■ TASK MATERIAL:
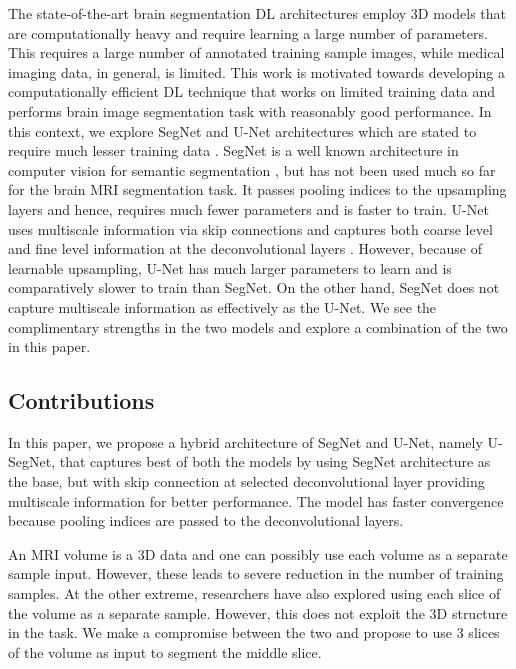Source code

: \documentclass{article}
\begin{document}
The state-of-the-art brain segmentation DL architectures employ 3D models that are computationally heavy and require learning a large number of parameters. This requires a large number of annotated training sample images, while medical imaging data, in general, is limited. This work is motivated towards developing a computationally efficient DL technique that works on limited training data and performs brain image segmentation task with reasonably good performance. In this context, we explore SegNet and U-Net architectures which are stated to require much lesser training data \cite{badrinarayanan2017segnet,u-net}.  SegNet is a well known architecture in computer vision for semantic segmentation \cite{badrinarayanan2017segnet}, but has not been used much so far for the brain MRI segmentation task. It passes pooling indices to the upsampling layers and hence, requires much fewer parameters and is faster to train. U-Net uses multiscale information via skip connections and captures both coarse level and fine level information at the deconvolutional layers \cite{u-net}. However, because of learnable upsampling, U-Net has much larger parameters to learn and is comparatively slower to train than SegNet. On the other hand, SegNet does not capture multiscale information as effectively as the U-Net. We see the complimentary strengths in the two models and explore a combination of the two in this paper. 

\subsection{Contributions}

In this paper, we propose a hybrid architecture of SegNet and U-Net, namely U-SegNet, that captures best of both the models by using SegNet architecture as the base, but with skip connection at selected deconvolutional layer providing multiscale information for better performance. The model has faster convergence because pooling indices are passed to the deconvolutional layers. 

An MRI volume is a 3D data and one can possibly use each volume as a separate sample input. However, these leads to severe reduction in the number of training samples. At the other extreme, researchers have also explored using each slice of the volume as a separate sample. However, this does not exploit the 3D structure in the task. We make a compromise between the two and propose to use 3 slices of the volume as input to segment the middle slice. 
\end{document}
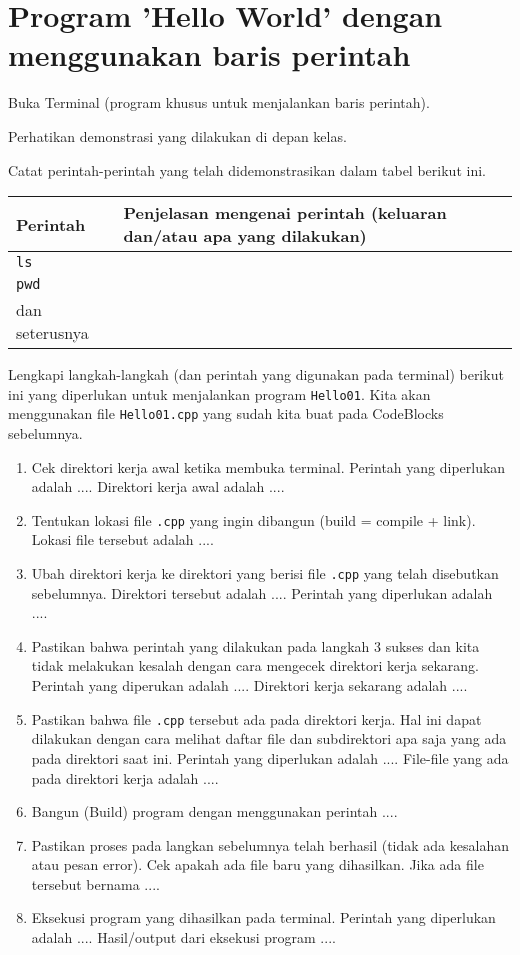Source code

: \documentclass[a4paper,11pt]{extarticle}
\begin{document}
\section{Program 'Hello World' dengan menggunakan baris perintah}

Buka Terminal (program khusus untuk menjalankan baris perintah).

Perhatikan demonstrasi yang dilakukan di depan kelas.

Catat perintah-perintah yang telah didemonstrasikan dalam tabel berikut ini.

{\centering
\begin{tabular}{|p{}|p{}|}
\hline
Perintah & Penjelasan mengenai perintah (keluaran dan/atau apa yang dilakukan) \\
\hline
\texttt{ls} & \\
\texttt{pwd} & \\
dan seterusnya & \\
\hline
\end{tabular}
}

Lengkapi langkah-langkah (dan perintah yang digunakan pada terminal) berikut ini yang
diperlukan untuk menjalankan program \texttt{Hello01}. Kita akan menggunakan
file \texttt{Hello01.cpp} yang sudah kita buat pada CodeBlocks sebelumnya.

\begin{enumerate}
\item Cek direktori kerja awal ketika membuka terminal.
   Perintah yang diperlukan adalah ....
   Direktori kerja awal adalah ....
%
\item Tentukan lokasi file \texttt{.cpp} yang ingin dibangun
   (\textsf{build = compile + link}). Lokasi file tersebut adalah ....
%
\item Ubah direktori kerja ke direktori yang berisi file \texttt{.cpp} yang telah
   disebutkan sebelumnya.
   Direktori tersebut adalah ....
   Perintah yang diperlukan adalah ....
%
\item Pastikan bahwa perintah yang dilakukan pada langkah 3 sukses dan kita
   tidak melakukan kesalah dengan cara mengecek direktori kerja sekarang.
   Perintah yang diperukan adalah ....
   Direktori kerja sekarang adalah ....
%
\item Pastikan bahwa file \texttt{.cpp} tersebut ada pada direktori kerja.
   Hal ini dapat dilakukan dengan cara melihat daftar file dan subdirektori apa
   saja yang ada pada direktori saat ini.
   Perintah yang diperlukan adalah ....
   File-file yang ada pada direktori kerja adalah ....
%
\item Bangun (\textsf{Build}) program dengan menggunakan perintah ....
%
\item Pastikan proses pada langkan sebelumnya telah berhasil (tidak ada kesalahan atau pesan error).
   Cek apakah ada file baru yang dihasilkan.
   Jika ada file tersebut bernama ....
%
\item Eksekusi program yang dihasilkan pada terminal.
   Perintah yang diperlukan adalah ....
   Hasil/output dari eksekusi program
   ....
\end{enumerate}
\end{document}
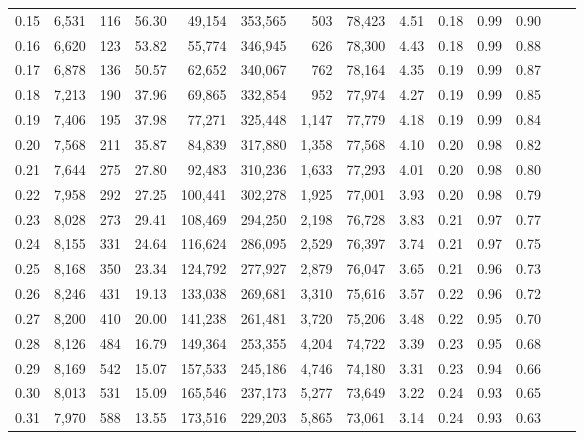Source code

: \begin{tabular}{rrrrrrrrrrrrrr}
0.15 &  6,531 &    116 &    56.30 &   49,154 &  353,565 &     503 &  78,423 &  4.51 &  0.18 &  0.99 &      0.90 \\
0.16 &  6,620 &    123 &    53.82 &   55,774 &  346,945 &     626 &  78,300 &  4.43 &  0.18 &  0.99 &      0.88 \\
0.17 &  6,878 &    136 &    50.57 &   62,652 &  340,067 &     762 &  78,164 &  4.35 &  0.19 &  0.99 &      0.87 \\
0.18 &  7,213 &    190 &    37.96 &   69,865 &  332,854 &     952 &  77,974 &  4.27 &  0.19 &  0.99 &      0.85 \\
0.19 &  7,406 &    195 &    37.98 &   77,271 &  325,448 &   1,147 &  77,779 &  4.18 &  0.19 &  0.99 &      0.84 \\
0.20 &  7,568 &    211 &    35.87 &   84,839 &  317,880 &   1,358 &  77,568 &  4.10 &  0.20 &  0.98 &      0.82 \\
0.21 &  7,644 &    275 &    27.80 &   92,483 &  310,236 &   1,633 &  77,293 &  4.01 &  0.20 &  0.98 &      0.80 \\
0.22 &  7,958 &    292 &    27.25 &  100,441 &  302,278 &   1,925 &  77,001 &  3.93 &  0.20 &  0.98 &      0.79 \\
0.23 &  8,028 &    273 &    29.41 &  108,469 &  294,250 &   2,198 &  76,728 &  3.83 &  0.21 &  0.97 &      0.77 \\
0.24 &  8,155 &    331 &    24.64 &  116,624 &  286,095 &   2,529 &  76,397 &  3.74 &  0.21 &  0.97 &      0.75 \\
0.25 &  8,168 &    350 &    23.34 &  124,792 &  277,927 &   2,879 &  76,047 &  3.65 &  0.21 &  0.96 &      0.73 \\
0.26 &  8,246 &    431 &    19.13 &  133,038 &  269,681 &   3,310 &  75,616 &  3.57 &  0.22 &  0.96 &      0.72 \\
0.27 &  8,200 &    410 &    20.00 &  141,238 &  261,481 &   3,720 &  75,206 &  3.48 &  0.22 &  0.95 &      0.70 \\
0.28 &  8,126 &    484 &    16.79 &  149,364 &  253,355 &   4,204 &  74,722 &  3.39 &  0.23 &  0.95 &      0.68 \\
0.29 &  8,169 &    542 &    15.07 &  157,533 &  245,186 &   4,746 &  74,180 &  3.31 &  0.23 &  0.94 &      0.66 \\
0.30 &  8,013 &    531 &    15.09 &  165,546 &  237,173 &   5,277 &  73,649 &  3.22 &  0.24 &  0.93 &      0.65 \\
0.31 &  7,970 &    588 &    13.55 &  173,516 &  229,203 &   5,865 &  73,061 &  3.14 &  0.24 &  0.93 &      0.63 \\

\end{tabular}
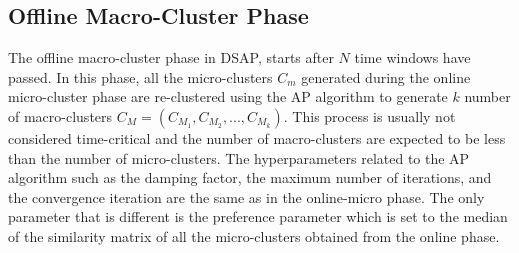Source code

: \documentclass[../UNBThesis2.tex]{subfiles}
\begin{document}
\begin{itemize}[leftmargin=*]



\end{itemize}


\subsection{ Offline Macro-Cluster Phase}

The offline macro-cluster phase in DSAP, starts after $N$ time windows have passed. In this phase, all the micro-clusters $C_m$ generated during the online micro-cluster phase are re-clustered using the AP algorithm to generate $k$ number of macro-clusters $C_M = (C_{M_1}, C_{M_2}, ..., C_{M_k})$. This process is usually not considered time-critical and the number of macro-clusters are expected to be less than the number of micro-clusters. The hyperparameters related to the AP algorithm such as the damping factor, the maximum number of iterations, and the convergence iteration are the same as in the online-micro phase. The only parameter that is different is the preference parameter which is set to the median of the similarity matrix of all the micro-clusters obtained from the online phase.

\end{document}
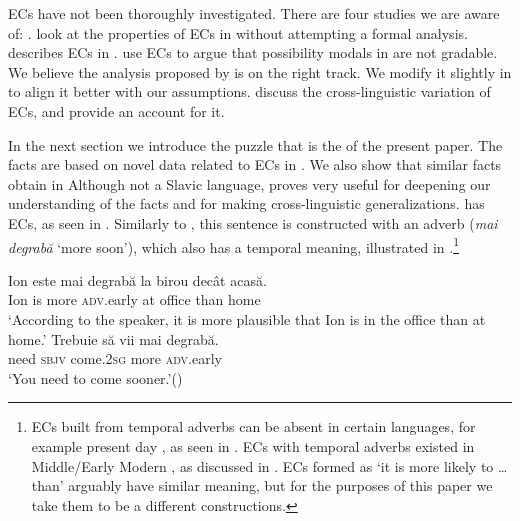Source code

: \documentclass[output=paper,colorlinks,citecolor=brown,newtxmath]{langsci/langscibook}
\begin{document}
\noindent ECs have not been thoroughly investigated. There are four studies we are aware of: \citet{finkra14,herrub14,gon14,goniri17a}. \citet{finkra14} look at the properties  of ECs in  without attempting a formal analysis. \citet{gon14} describes ECs in . \citet{herrub14} use  ECs to argue that possibility modals in  are not gradable. We believe the analysis proposed by \citet{herrub14} is on the right track. We modify it slightly in   to align it better with our assumptions. \citet{goniri17a} discuss the cross-linguistic variation of ECs, and provide an account for it.

In the next section we introduce the  puzzle that is the  of the present paper. The facts are based on novel  data related to ECs in . We also show that similar facts obtain in  Although not a Slavic language,  proves very useful for deepening our understanding of the  facts and for making cross-linguistic generalizations.  has ECs, as seen in . Similarly to , this sentence is constructed with an adverb (\textit{mai degrabă} `more soon'), which also has a temporal meaning, illustrated in .\footnote{ECs built from temporal adverbs can be  absent in certain languages, for example present day , as seen in . ECs with temporal adverbs existed in Middle/Early Modern , as discussed in \citet{ger16}. ECs formed as `it is more likely to {\ldots} than' arguably have similar meaning, but for the purposes of this paper we take them to be a different constructions.

 	\zlast
 	}

 	\ea
 	\ea\label{RomEC}\gll Ion este mai degrabă la birou decât acasă.\\
	Ion is more \textsc{adv}.early at office than home\\
	\glt `According to the speaker, it is more plausible that Ion is in the office than at home.'
	\ex\label{RomTempAdv}\gll Trebuie să vii mai degrabă.\\
	need \textsc{sbjv} come.\textsc{2sg} more  \textsc{adv}.early\\
	\glt `You need to come sooner.'\hfill ()
	\z\z
\end{document}
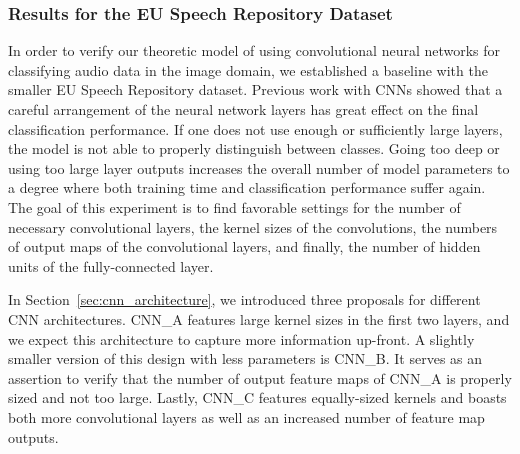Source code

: \subsubsection{Results for the EU Speech Repository Dataset}
\label{sec:results_eu}
In order to verify our theoretic model of using convolutional neural networks for classifying audio data in the image domain, we established a baseline with the smaller EU Speech Repository dataset. Previous work with CNNs showed that a careful arrangement of the neural network layers has great effect on the final classification performance. If one does not use enough or sufficiently large layers, the model is not able to properly distinguish between classes. Going too deep or using too large layer outputs increases the overall number of model parameters to a degree where both training time and classification performance suffer again. The goal of this experiment is to find favorable settings for the number of necessary convolutional layers, the kernel sizes of the convolutions, the numbers of output maps of the convolutional layers, and finally, the number of hidden units of the fully-connected layer.

	In Section~\ref{sec:cnn_architecture}, we introduced three proposals for different CNN architectures. CNN\_A features large kernel sizes in the first two layers, and we expect this architecture to capture more information up-front. A slightly smaller version of this design with less parameters is CNN\_B. It serves as an assertion to verify that the number of output feature maps of CNN\_A is properly sized and not too large. Lastly, CNN\_C features equally-sized kernels and boasts both more convolutional layers as well as an increased number of feature map outputs.

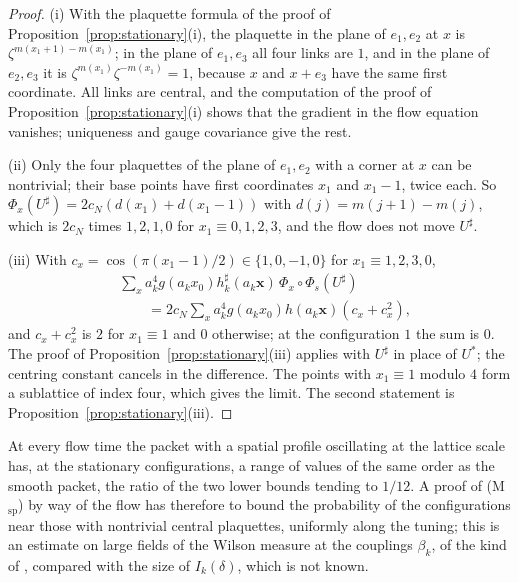 \documentclass[aps,prd,twocolumn,superscriptaddress,nofootinbib,longbibliography,floatfix,amsmath,amssymb,10pt]{revtex4-2}
\theoremstyle{definition}
\theoremstyle{remark}
\begin{document}
\begin{proof}
(i) With the plaquette formula of the proof of
Proposition~\ref{prop:stationary}(i), the plaquette in the plane of $e_1,e_2$
at $x$ is $\zeta^{m(x_1+1)-m(x_1)}$; in the plane of $e_1,e_3$ all four links
are $1$, and in the plane of $e_2,e_3$ it is $\zeta^{m(x_1)}\zeta^{-m(x_1)}
=1$, because $x$ and $x+e_3$ have the same first coordinate. All links are
central, and the computation of the proof of
Proposition~\ref{prop:stationary}(i) shows that the gradient in the flow
equation vanishes; uniqueness and gauge covariance give the rest.

(ii) Only the four plaquettes of the plane of $e_1,e_2$ with a corner at
$x$ can be nontrivial; their base points have first coordinates $x_1$ and
$x_1-1$, twice each. So $\Phi_x(U^\sharp)=2c_N(d(x_1)+d(x_1-1))$ with
$d(j)=m(j+1)-m(j)$, which is $2c_N$ times $1,2,1,0$ for $x_1\equiv0,1,2,3$,
and the flow does not move $U^\sharp$.

(iii) With $c_x=\cos(\pi(x_1-1)/2)\in\{1,0,-1,0\}$ for $x_1\equiv1,2,3,0$,
\[
\begin{split}
&\sum_xa_k^4g(a_kx_0)h^\sharp_k(a_k\mathbf x)\,\Phi_x\circ\Phi_s(U^\sharp)\\
&\qquad=2c_N\sum_xa_k^4g(a_kx_0)h(a_k\mathbf x)(c_x+c_x^2) ,
\end{split}
\]
and $c_x+c_x^2$ is $2$ for $x_1\equiv1$ and $0$ otherwise; at the
configuration $1$ the sum is $0$. The proof of
Proposition~\ref{prop:stationary}(iii) applies with $U^\sharp$ in place of
$U^*$; the centring constant cancels in the difference. The points with
$x_1\equiv1$ modulo $4$ form a sublattice of index four, which gives the
limit. The second statement is Proposition~\ref{prop:stationary}(iii).
\end{proof}

At every flow time the packet with a spatial profile oscillating at the
lattice scale has, at the stationary configurations, a range of values of
the same order as the smooth packet, the ratio of the two lower bounds
tending to $1/12$. A proof of (M$_{\mathrm{sp}}$) by way of the flow has
therefore to bound the probability of the configurations near those with
nontrivial central plaquettes, uniformly along the tuning; this is an
estimate on large fields of the Wilson measure at the couplings $\beta_k$,
of the kind of \cite[Sec.~XII\,E]{BBLR26}, compared with the size of
$I_k(\delta)$, which is not known.
\end{document}
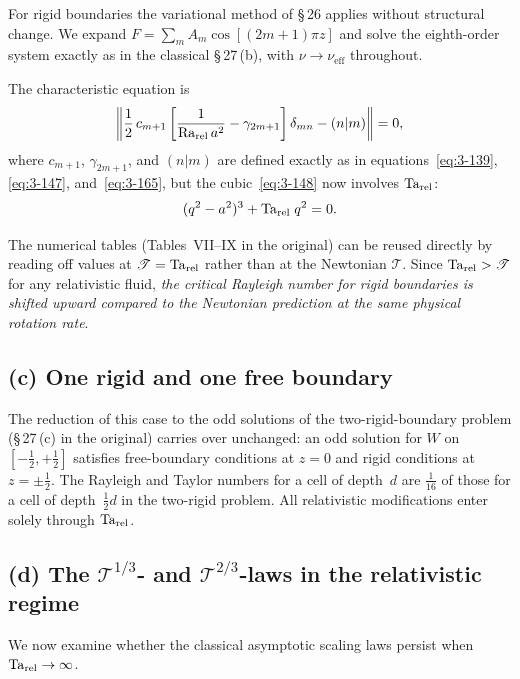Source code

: For rigid boundaries the variational method of \S\,26 applies without
structural change.  We expand $F = \sum_m A_m \cos[(2m+1)\pi z]$ and
solve the eighth-order system exactly as in the classical \S\,27\,(b),
with $\nu \to \nu_{\mathrm{eff}}$ throughout.

The characteristic equation is
\begin{equation}\label{eq:rel-3-159}
  \left\|\frac{1}{2}\,c_{m+1}
    \left[\frac{1}{\Rarel\,a^2} - \gamma_{2m+1}\right]
    \delta_{mn} - (n|m)\right\| = 0,
\end{equation}
where $c_{m+1}$, $\gamma_{2m+1}$, and $(n|m)$ are defined exactly as
in equations~\eqref{eq:3-139}, \eqref{eq:3-147}, and~\eqref{eq:3-165},
but the cubic~\eqref{eq:3-148} now involves $\Tarel$:
\begin{equation}\label{eq:rel-3-148}
  (q^2 - a^2)^3 + \Tarel\;q^2 = 0.
\end{equation}

The numerical tables (Tables~VII--IX in the original) can be reused
directly by reading off values at $\mathscr{T} = \Tarel$ rather than at
the Newtonian $\mathscr{T}$.  Since $\Tarel > \mathscr{T}$ for any
relativistic fluid, \emph{the critical Rayleigh number for rigid
boundaries is shifted upward compared to the Newtonian prediction at the
same physical rotation rate}.

\subsection*{(c) One rigid and one free boundary}

The reduction of this case to the odd solutions of the two-rigid-boundary
problem (\S\,27\,(c) in the original) carries over unchanged: an odd
solution for $W$ on $[-\tfrac12,+\tfrac12]$ satisfies free-boundary
conditions at $z = 0$ and rigid conditions at $z = \pm\tfrac12$.  The
Rayleigh and Taylor numbers for a cell of depth~$d$ are $\tfrac{1}{16}$
of those for a cell of depth~$\tfrac12 d$ in the two-rigid problem.
All relativistic modifications enter solely through $\Tarel$.

\subsection*{(d) The $\mathscr{T}^{1/3}$- and $\mathscr{T}^{2/3}$-laws in the relativistic regime}

We now examine whether the classical asymptotic scaling laws persist
when $\Tarel \to \infty$.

■ BRIEF: For this task, write out exactly the lines of the entries above, starting at the line with "Catat perintah-perintah yang" and ending at the line with "Ubah direktori kerja", both included, and no others.

■ ANSWER BOX:
Catat perintah-perintah yang telah didemonstrasikan dalam tabel berikut ini.

{\centering
\begin{tabular}{|p{}|p{}|}
\hline
Perintah & Penjelasan mengenai perintah (keluaran dan/atau apa yang dilakukan) \\
\hline
\texttt{ls} & \\
\texttt{pwd} & \\
dan seterusnya & \\
\hline
\end{tabular}
}

Lengkapi langkah-langkah (dan perintah yang digunakan pada terminal) berikut ini yang
diperlukan untuk menjalankan program \texttt{Hello01}. Kita akan menggunakan
file \texttt{Hello01.cpp} yang sudah kita buat pada CodeBlocks sebelumnya.

\begin{enumerate}
\item Cek direktori kerja awal ketika membuka terminal.
   Perintah yang diperlukan adalah ....
   Direktori kerja awal adalah ....
%
\item Tentukan lokasi file \texttt{.cpp} yang ingin dibangun
   (\textsf{build = compile + link}). Lokasi file tersebut adalah ....
%
\item Ubah direktori kerja ke direktori yang berisi file \texttt{.cpp} yang telah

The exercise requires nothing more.